Posted by: CJColucci | Tuesday, April 17, 2007 at 04:50 PM
the spy game is not a romantic adventure starring James Bond types; it is soul-deadening work for clerks who have little heart to put into to begin with and who learn to ignore, even smother, that little they have
Reading that, I was instantly reminded of the great rant that Alec Leamas (Richard Burton) delivers in the great movie adaptation of The Spy Who Came In From The Cold:
What the hell do you think spies are? Moral philosophers measuring everything they do against the word of God or Karl Marx? They're not! They're just a bunch of seedy, squalid bastards like me: drunkards, queers, hen-pecked husbands, civil servants playing cowboys and Indians to brighten their rotten little lives.

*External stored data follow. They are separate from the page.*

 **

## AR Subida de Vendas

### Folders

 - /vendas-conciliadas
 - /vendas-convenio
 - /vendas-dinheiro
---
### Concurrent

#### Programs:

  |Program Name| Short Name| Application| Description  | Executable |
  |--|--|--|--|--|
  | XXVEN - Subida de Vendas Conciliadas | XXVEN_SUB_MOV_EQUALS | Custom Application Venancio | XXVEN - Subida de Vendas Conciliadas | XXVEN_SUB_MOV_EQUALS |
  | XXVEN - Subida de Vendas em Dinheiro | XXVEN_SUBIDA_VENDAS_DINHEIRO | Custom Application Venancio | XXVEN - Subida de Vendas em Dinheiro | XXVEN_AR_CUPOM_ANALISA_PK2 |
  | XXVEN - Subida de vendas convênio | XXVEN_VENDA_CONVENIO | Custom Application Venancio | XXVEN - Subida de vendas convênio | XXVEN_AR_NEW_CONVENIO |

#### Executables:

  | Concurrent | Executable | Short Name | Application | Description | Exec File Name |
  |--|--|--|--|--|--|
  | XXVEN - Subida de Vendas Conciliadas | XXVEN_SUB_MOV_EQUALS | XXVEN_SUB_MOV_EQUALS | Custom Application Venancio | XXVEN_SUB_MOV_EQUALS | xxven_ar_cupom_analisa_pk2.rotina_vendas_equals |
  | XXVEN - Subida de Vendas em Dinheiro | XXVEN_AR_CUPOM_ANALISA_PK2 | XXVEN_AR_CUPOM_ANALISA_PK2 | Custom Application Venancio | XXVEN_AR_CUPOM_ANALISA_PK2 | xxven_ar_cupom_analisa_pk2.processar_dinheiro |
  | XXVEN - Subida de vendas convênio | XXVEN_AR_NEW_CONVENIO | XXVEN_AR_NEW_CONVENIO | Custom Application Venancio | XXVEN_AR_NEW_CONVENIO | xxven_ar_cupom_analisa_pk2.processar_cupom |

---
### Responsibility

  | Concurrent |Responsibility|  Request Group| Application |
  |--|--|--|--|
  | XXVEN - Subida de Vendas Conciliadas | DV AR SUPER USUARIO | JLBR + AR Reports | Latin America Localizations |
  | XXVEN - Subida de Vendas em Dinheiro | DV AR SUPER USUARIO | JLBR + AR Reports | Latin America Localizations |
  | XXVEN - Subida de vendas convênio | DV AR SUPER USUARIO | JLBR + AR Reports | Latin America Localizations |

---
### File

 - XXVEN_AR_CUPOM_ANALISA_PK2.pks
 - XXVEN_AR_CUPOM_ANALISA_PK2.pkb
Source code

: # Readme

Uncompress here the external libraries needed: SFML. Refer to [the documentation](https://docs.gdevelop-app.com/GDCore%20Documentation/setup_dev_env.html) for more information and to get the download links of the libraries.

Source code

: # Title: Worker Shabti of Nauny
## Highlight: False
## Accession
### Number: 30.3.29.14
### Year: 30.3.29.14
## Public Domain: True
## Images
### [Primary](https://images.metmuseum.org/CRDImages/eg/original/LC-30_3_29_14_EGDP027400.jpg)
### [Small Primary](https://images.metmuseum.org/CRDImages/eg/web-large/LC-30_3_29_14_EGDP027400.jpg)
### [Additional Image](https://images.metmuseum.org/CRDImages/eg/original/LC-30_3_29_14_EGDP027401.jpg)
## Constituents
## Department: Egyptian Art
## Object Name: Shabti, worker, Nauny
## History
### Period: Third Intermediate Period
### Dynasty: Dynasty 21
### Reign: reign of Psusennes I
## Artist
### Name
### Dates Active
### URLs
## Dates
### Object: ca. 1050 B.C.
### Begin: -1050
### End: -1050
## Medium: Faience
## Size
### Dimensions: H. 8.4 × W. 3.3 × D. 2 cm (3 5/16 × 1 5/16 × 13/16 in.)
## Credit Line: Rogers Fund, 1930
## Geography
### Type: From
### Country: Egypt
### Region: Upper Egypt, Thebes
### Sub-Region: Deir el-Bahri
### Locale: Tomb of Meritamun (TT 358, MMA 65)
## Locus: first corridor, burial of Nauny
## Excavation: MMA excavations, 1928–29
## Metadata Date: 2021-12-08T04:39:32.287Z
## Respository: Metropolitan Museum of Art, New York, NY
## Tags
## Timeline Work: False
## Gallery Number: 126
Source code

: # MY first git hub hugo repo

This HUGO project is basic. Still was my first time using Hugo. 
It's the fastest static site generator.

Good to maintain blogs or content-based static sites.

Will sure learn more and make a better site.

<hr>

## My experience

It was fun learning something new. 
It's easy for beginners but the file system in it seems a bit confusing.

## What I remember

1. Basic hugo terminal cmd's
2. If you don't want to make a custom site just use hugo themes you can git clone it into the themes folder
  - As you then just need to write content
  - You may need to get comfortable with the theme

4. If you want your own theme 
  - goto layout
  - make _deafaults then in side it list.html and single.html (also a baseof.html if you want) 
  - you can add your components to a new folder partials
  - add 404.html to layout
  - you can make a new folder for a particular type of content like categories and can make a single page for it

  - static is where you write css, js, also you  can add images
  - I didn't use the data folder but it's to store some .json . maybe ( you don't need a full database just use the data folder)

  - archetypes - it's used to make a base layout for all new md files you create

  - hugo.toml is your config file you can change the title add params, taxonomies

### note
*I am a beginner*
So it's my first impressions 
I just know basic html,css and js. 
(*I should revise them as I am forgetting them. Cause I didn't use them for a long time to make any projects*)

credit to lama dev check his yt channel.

Do you think they sit like monks in a cell, balancing right against wrong?
Love the bitter cynicism of that!
Posted by: Henry Holland | Tuesday, April 17, 2007 at 09:50 PM
Henry,
Great quote! Thanks.
Posted by: Lance | Wednesday, April 18, 2007 at 08:20 AM
I'm in no hurry to see this as the more I hear about it, the more flaws there seem to be. It's on the list, but not too high...
Posted by: Kevin Wolf | Wednesday, April 18, 2007 at 09:11 AM
Raenelle, very cutting observation about De Niro, and quite possibly entirely true. You have me running through my brain trying to see if I can find a counterexample. None yet, but I'm tryin'.
Lance, you remind me of a classic Hollywood insult and exquisite pun, delivered by Noel Coward:
"Keir Dullea, gone tomorrow."
That said, I am glad to hear he is back. After sufficient time passes almost any face from movies past becomes a glimpse of an old friend, provided you have not had to look at them (say) in Congress.
Posted by: Campaspe | Wednesday, April 18, 2007 at 03:30 PM
Linkmeister,
You wrote>>>>>but, like the man on the grassy knoll, there was a lack of evidence to show there was a connection<<<<<
I believe you are wrong.
Posted by: jonst | Thursday, April 19, 2007 at 06:45 AM
Lance,
I think that the known evidence is that there were gun men on the grassy knoll (as the House Committee on Assasinations found). The conjectures and some evidence point towards a combination of mafia hit men, the CIA, and the Cuban exiles. All of them were connected in one way or another. Reasons and how it actually took place are all over the place.